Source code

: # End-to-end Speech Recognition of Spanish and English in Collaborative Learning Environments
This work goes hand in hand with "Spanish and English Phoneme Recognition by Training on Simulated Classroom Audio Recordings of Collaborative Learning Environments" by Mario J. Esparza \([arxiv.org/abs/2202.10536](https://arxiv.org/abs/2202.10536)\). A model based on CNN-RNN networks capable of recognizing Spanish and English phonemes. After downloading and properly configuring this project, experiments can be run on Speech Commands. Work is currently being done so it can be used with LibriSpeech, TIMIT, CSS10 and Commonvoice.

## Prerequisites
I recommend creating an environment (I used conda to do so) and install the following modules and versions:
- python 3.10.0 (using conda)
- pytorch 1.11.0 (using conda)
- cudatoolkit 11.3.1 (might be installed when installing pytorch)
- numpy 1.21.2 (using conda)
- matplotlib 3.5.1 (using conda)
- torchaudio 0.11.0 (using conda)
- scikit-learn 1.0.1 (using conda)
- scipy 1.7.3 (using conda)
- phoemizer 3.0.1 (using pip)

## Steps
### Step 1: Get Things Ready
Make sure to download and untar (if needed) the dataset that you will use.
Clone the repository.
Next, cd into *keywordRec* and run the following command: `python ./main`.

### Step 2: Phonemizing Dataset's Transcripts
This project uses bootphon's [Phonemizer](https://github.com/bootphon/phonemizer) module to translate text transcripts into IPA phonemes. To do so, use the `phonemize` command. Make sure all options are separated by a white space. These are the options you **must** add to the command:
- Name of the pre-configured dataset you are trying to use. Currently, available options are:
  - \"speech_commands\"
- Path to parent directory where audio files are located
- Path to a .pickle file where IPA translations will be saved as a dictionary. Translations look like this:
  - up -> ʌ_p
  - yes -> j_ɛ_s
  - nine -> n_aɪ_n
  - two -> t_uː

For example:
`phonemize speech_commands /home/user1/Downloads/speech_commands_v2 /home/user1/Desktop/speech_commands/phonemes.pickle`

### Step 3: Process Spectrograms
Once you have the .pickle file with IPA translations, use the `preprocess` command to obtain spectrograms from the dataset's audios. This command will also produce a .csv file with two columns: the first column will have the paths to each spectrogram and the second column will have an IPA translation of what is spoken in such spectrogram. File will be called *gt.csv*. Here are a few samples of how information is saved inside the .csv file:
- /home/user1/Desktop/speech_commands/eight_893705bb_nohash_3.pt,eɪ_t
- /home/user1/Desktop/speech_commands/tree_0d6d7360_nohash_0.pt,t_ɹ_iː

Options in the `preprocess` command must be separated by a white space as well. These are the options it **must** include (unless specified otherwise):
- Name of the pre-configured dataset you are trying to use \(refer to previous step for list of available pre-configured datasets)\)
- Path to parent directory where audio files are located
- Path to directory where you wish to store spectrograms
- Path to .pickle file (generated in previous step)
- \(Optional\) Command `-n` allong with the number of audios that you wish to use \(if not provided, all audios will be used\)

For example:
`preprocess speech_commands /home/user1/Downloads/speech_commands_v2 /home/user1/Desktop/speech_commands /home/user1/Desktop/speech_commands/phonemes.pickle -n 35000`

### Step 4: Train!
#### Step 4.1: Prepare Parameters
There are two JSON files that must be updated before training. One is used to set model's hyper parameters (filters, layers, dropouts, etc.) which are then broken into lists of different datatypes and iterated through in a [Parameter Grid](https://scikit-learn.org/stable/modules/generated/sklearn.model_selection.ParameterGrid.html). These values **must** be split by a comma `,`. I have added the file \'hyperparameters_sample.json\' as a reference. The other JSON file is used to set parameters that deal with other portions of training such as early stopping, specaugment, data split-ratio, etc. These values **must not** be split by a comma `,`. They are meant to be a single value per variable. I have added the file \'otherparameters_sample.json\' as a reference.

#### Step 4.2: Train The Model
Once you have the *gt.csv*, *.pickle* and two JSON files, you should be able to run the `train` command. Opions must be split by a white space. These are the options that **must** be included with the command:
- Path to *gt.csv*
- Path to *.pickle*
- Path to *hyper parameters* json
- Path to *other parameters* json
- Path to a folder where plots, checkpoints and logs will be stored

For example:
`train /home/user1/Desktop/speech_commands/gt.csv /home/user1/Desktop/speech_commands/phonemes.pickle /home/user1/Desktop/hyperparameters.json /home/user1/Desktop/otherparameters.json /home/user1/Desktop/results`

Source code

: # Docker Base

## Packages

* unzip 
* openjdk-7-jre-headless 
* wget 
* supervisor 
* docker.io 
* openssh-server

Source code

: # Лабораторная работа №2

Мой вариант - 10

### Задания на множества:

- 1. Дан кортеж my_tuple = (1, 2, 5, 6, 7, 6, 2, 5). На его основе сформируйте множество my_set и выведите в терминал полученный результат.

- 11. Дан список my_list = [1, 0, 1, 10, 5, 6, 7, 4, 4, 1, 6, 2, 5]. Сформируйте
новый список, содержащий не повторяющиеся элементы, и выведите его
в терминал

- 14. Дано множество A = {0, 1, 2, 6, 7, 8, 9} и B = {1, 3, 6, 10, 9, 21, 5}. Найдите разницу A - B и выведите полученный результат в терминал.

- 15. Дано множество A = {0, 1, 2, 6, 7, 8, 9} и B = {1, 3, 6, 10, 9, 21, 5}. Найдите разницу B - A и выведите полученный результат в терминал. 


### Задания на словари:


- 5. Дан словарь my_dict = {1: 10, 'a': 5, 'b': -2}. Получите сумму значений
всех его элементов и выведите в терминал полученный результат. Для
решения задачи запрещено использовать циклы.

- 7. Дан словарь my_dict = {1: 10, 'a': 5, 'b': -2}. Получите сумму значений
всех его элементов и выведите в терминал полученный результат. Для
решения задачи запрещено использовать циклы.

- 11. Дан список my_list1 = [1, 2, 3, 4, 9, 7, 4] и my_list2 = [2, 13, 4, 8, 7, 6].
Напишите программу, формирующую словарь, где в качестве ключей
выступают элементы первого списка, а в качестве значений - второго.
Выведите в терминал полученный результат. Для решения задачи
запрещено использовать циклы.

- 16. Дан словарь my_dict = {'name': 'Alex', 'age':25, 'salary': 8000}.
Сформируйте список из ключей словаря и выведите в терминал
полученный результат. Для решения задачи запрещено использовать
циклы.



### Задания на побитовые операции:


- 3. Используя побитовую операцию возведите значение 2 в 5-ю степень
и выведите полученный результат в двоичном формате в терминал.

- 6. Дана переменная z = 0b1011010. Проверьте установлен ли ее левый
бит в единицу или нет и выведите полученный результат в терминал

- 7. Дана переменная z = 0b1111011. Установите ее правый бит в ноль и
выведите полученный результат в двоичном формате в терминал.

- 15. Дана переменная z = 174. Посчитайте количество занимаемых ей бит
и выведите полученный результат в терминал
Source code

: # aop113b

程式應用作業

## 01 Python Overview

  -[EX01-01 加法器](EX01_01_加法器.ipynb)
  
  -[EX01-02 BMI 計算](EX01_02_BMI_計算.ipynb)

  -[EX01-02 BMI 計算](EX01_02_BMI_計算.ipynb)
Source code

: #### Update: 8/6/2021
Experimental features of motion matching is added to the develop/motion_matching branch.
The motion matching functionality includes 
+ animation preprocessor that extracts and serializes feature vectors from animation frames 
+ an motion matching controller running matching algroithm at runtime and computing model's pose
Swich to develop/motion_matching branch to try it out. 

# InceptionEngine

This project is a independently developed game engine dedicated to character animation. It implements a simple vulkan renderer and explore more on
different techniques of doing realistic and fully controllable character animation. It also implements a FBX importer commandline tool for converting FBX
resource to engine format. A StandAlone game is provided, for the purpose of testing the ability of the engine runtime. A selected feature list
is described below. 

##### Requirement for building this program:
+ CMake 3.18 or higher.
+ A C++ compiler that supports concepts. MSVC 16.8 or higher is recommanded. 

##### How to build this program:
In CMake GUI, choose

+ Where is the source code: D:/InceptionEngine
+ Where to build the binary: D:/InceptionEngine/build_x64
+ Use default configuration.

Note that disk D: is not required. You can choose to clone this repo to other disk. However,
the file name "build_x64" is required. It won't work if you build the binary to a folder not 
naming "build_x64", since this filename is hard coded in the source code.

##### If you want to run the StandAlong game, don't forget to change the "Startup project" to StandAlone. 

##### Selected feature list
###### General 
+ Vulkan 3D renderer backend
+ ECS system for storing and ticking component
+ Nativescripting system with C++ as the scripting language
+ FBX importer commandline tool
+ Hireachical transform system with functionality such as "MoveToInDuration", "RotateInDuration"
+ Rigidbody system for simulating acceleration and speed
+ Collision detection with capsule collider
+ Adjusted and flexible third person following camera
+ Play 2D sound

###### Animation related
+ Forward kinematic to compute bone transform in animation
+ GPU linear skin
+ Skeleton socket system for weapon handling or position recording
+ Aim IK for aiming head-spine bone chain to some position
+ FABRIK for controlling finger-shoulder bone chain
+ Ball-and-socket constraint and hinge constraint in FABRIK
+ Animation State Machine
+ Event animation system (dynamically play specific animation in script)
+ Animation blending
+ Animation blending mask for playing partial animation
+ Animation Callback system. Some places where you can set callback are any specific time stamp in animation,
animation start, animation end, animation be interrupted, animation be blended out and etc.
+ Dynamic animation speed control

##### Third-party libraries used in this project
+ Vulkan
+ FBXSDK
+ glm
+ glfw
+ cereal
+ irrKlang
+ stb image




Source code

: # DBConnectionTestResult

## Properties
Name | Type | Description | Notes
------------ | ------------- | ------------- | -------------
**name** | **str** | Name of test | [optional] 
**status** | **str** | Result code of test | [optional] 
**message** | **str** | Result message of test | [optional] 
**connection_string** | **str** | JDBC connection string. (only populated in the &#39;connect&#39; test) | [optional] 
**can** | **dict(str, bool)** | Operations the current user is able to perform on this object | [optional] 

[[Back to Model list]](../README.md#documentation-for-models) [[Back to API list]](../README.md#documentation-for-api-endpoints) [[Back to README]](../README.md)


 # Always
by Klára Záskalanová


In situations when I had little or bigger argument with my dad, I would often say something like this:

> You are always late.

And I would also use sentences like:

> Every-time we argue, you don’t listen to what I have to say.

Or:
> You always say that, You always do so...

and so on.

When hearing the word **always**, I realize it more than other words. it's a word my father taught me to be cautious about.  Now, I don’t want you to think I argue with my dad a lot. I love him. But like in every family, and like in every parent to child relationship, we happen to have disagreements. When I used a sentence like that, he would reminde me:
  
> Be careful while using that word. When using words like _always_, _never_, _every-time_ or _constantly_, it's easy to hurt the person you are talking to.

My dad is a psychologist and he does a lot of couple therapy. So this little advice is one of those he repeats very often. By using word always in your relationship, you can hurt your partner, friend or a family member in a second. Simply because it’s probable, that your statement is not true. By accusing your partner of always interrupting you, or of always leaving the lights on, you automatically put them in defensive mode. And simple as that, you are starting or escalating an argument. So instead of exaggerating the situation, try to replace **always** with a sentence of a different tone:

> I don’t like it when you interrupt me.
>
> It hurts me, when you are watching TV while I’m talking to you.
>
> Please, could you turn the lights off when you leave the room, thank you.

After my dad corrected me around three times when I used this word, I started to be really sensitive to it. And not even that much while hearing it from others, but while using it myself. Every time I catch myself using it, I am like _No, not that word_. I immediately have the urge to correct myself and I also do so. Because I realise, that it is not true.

**What is needed:** Give again, word for word, every line of the listing above from the one with "- cudatoolkit 11.3.1" to the one with "Next, cd into", both inclusive, and nothing beyond them.

**Reply:**
- cudatoolkit 11.3.1 (might be installed when installing pytorch)
- numpy 1.21.2 (using conda)
- matplotlib 3.5.1 (using conda)
- torchaudio 0.11.0 (using conda)
- scikit-learn 1.0.1 (using conda)
- scipy 1.7.3 (using conda)
- phoemizer 3.0.1 (using pip)

## Steps
### Step 1: Get Things Ready
Make sure to download and untar (if needed) the dataset that you will use.
Clone the repository.
Next, cd into *keywordRec* and run the following command: `python ./main`.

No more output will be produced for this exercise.